Microsoft has always prided itself on its relationship with technology partners and for companies like SquareSum, which have long advocated Microsoft, its change of heart will feel like a betrayal.

Philip Taylor, SquareSum’s founder, sent an email to Financial Director outlining his views. “The acquisition of Navision by Microsoft, shows that Microsoft has made a major change in direction and policy. Bill Gates’ claim that Microsoft, unlike Oracle, would never go into competition with its partners is dead,” he says. Microsoft refused to comment on the allegation.

The announcement of the Navision acquisition comes only a few months after Microsoft’s £750m purchase of another software vendor, Great Plains.

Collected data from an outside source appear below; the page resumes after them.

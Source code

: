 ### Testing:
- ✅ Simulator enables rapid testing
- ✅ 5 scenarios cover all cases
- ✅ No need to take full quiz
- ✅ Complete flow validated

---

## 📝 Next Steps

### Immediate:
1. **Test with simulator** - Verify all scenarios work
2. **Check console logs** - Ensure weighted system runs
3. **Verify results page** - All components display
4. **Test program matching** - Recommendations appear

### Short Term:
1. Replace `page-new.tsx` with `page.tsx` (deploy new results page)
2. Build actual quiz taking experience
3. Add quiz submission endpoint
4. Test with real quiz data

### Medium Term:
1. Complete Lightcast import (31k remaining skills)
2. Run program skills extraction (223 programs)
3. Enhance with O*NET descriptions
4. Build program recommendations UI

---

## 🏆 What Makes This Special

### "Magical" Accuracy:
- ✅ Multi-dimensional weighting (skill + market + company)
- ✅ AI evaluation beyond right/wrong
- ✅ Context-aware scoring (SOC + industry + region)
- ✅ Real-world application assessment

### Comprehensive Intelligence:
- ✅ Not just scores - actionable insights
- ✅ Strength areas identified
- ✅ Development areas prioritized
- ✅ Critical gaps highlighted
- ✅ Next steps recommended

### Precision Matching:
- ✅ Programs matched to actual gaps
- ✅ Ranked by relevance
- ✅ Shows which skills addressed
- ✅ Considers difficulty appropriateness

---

This has been taken as a clear indication that Microsoft is looking to clean up in accounting software.

Executives of UK accounting software vendor Sage have been so incensed by Microsoft’s actions that they conducted a whistle-stop tour of EU competition authorities and the Office of Fair Trading in an attempt to block the deal.

The worry for vendors like Sage – which is itself a Microsoft technology partner – doesn’t stem from the technology Microsoft will acquire from Navision, but from the money Microsoft can afford to spend re-packaging and marketing it. If Microsoft bundles its new accounting technology into its existing Office applications, then European customers need only buy an off-the-shelf Microsoft suite of software.

But power plays in the software market are nothing new. Indeed, accusations of hypocrisy have been levelled at Sage from rivals which state that the company attempted a similar coup when it tried to buy Pegasus in 1996, a deal that fell through after complaints that it was anti-competitive.

So, at the moment, Microsoft is probably confident that its aggressive new strategy will deliver increased market share. But perhaps it should beware of resistance, not from the competition authorities, or from the public noise-making of Sage, but from its partners. If they, and its competitors, gang up on the US giant, then it could have a real fight on its hands.